= Beginning of Section =

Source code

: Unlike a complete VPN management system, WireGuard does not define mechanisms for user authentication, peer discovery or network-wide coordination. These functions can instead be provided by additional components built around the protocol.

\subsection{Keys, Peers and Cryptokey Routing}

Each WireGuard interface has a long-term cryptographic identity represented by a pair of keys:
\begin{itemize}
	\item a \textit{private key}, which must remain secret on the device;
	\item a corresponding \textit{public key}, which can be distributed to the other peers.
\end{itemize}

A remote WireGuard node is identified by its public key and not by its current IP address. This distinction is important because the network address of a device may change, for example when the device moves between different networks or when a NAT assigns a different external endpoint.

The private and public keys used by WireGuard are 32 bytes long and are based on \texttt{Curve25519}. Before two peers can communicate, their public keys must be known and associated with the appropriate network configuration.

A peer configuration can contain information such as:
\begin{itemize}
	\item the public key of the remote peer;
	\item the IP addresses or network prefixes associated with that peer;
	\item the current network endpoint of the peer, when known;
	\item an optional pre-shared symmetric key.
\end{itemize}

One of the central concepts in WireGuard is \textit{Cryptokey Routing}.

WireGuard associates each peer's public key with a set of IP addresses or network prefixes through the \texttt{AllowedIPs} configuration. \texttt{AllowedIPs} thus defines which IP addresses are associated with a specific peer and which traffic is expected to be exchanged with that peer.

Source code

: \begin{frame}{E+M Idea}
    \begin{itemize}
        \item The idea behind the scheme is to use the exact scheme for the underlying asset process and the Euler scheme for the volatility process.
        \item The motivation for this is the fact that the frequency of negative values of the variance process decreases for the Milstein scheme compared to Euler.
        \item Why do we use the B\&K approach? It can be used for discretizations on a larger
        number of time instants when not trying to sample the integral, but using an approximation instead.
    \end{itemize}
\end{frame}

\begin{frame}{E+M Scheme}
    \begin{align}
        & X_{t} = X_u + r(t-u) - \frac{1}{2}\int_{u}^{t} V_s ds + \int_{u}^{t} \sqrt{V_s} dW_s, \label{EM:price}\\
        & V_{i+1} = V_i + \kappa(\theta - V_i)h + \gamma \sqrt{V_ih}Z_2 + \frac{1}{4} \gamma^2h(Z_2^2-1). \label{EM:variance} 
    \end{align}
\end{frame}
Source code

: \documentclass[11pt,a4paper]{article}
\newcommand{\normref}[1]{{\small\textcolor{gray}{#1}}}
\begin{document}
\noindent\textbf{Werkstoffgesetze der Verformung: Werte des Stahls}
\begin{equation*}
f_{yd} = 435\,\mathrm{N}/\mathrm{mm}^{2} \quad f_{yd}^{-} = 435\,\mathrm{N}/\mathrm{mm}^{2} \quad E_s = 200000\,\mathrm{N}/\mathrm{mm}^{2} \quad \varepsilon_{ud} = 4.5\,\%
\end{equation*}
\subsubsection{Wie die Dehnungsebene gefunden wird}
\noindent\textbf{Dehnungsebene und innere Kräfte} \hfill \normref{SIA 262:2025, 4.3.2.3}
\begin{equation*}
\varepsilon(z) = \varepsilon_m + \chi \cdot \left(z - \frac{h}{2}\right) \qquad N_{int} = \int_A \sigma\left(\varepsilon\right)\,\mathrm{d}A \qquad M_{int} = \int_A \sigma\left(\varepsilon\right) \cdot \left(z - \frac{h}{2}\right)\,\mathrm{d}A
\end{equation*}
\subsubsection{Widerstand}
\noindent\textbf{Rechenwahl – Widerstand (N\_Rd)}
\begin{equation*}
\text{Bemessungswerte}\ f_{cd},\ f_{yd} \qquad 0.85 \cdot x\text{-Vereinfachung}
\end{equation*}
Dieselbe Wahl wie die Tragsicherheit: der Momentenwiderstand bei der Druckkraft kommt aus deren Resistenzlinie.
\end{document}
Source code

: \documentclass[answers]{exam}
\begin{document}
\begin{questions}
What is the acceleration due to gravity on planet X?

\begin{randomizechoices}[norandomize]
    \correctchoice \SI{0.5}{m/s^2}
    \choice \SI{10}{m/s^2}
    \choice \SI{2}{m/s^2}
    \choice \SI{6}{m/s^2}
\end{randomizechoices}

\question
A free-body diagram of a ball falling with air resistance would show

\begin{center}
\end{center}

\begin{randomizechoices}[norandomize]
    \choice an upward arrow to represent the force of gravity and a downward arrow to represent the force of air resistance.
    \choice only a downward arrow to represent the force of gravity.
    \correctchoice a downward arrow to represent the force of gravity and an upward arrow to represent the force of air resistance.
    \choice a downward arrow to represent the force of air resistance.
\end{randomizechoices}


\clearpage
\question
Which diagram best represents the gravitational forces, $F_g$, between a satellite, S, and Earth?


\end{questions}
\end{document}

= End of Section =

> **What you should do**: Each entry in the listing is to be copied exactly.

> **Your solution**:
Source code

: Unlike a complete VPN management system, WireGuard does not define mechanisms for user authentication, peer discovery or network-wide coordination. These functions can instead be provided by additional components built around the protocol.

\subsection{Keys, Peers and Cryptokey Routing}

Each WireGuard interface has a long-term cryptographic identity represented by a pair of keys:
\begin{itemize}
	\item a \textit{private key}, which must remain secret on the device;
	\item a corresponding \textit{public key}, which can be distributed to the other peers.
\end{itemize}

A remote WireGuard node is identified by its public key and not by its current IP address. This distinction is important because the network address of a device may change, for example when the device moves between different networks or when a NAT assigns a different external endpoint.

The private and public keys used by WireGuard are 32 bytes long and are based on \texttt{Curve25519}. Before two peers can communicate, their public keys must be known and associated with the appropriate network configuration.

A peer configuration can contain information such as:
\begin{itemize}
	\item the public key of the remote peer;
	\item the IP addresses or network prefixes associated with that peer;
	\item the current network endpoint of the peer, when known;
	\item an optional pre-shared symmetric key.
\end{itemize}

One of the central concepts in WireGuard is \textit{Cryptokey Routing}.

WireGuard associates each peer's public key with a set of IP addresses or network prefixes through the \texttt{AllowedIPs} configuration. \texttt{AllowedIPs} thus defines which IP addresses are associated with a specific peer and which traffic is expected to be exchanged with that peer.

Source code

: \begin{frame}{E+M Idea}
    \begin{itemize}
        \item The idea behind the scheme is to use the exact scheme for the underlying asset process and the Euler scheme for the volatility process.
        \item The motivation for this is the fact that the frequency of negative values of the variance process decreases for the Milstein scheme compared to Euler.
        \item Why do we use the B\&K approach? It can be used for discretizations on a larger
        number of time instants when not trying to sample the integral, but using an approximation instead.
    \end{itemize}
\end{frame}

\begin{frame}{E+M Scheme}
    \begin{align}
        & X_{t} = X_u + r(t-u) - \frac{1}{2}\int_{u}^{t} V_s ds + \int_{u}^{t} \sqrt{V_s} dW_s, \label{EM:price}\\
        & V_{i+1} = V_i + \kappa(\theta - V_i)h + \gamma \sqrt{V_ih}Z_2 + \frac{1}{4} \gamma^2h(Z_2^2-1). \label{EM:variance} 
    \end{align}
\end{frame}
Source code

: \documentclass[11pt,a4paper]{article}
\newcommand{\normref}[1]{{\small\textcolor{gray}{#1}}}
\begin{document}
\noindent\textbf{Werkstoffgesetze der Verformung: Werte des Stahls}
\begin{equation*}
f_{yd} = 435\,\mathrm{N}/\mathrm{mm}^{2} \quad f_{yd}^{-} = 435\,\mathrm{N}/\mathrm{mm}^{2} \quad E_s = 200000\,\mathrm{N}/\mathrm{mm}^{2} \quad \varepsilon_{ud} = 4.5\,\%
\end{equation*}
\subsubsection{Wie die Dehnungsebene gefunden wird}
\noindent\textbf{Dehnungsebene und innere Kräfte} \hfill \normref{SIA 262:2025, 4.3.2.3}
\begin{equation*}
\varepsilon(z) = \varepsilon_m + \chi \cdot \left(z - \frac{h}{2}\right) \qquad N_{int} = \int_A \sigma\left(\varepsilon\right)\,\mathrm{d}A \qquad M_{int} = \int_A \sigma\left(\varepsilon\right) \cdot \left(z - \frac{h}{2}\right)\,\mathrm{d}A
\end{equation*}
\subsubsection{Widerstand}
\noindent\textbf{Rechenwahl – Widerstand (N\_Rd)}
\begin{equation*}
\text{Bemessungswerte}\ f_{cd},\ f_{yd} \qquad 0.85 \cdot x\text{-Vereinfachung}
\end{equation*}
Dieselbe Wahl wie die Tragsicherheit: der Momentenwiderstand bei der Druckkraft kommt aus deren Resistenzlinie.
\end{document}
Source code

: \documentclass[answers]{exam}
\begin{document}
\begin{questions}
What is the acceleration due to gravity on planet X?

\begin{randomizechoices}[norandomize]
    \correctchoice \SI{0.5}{m/s^2}
    \choice \SI{10}{m/s^2}
    \choice \SI{2}{m/s^2}
    \choice \SI{6}{m/s^2}
\end{randomizechoices}

\question
A free-body diagram of a ball falling with air resistance would show

\begin{center}
\end{center}

\begin{randomizechoices}[norandomize]
    \choice an upward arrow to represent the force of gravity and a downward arrow to represent the force of air resistance.
    \choice only a downward arrow to represent the force of gravity.
    \correctchoice a downward arrow to represent the force of gravity and an upward arrow to represent the force of air resistance.
    \choice a downward arrow to represent the force of air resistance.
\end{randomizechoices}


\clearpage
\question
Which diagram best represents the gravitational forces, $F_g$, between a satellite, S, and Earth?


\end{questions}
\end{document}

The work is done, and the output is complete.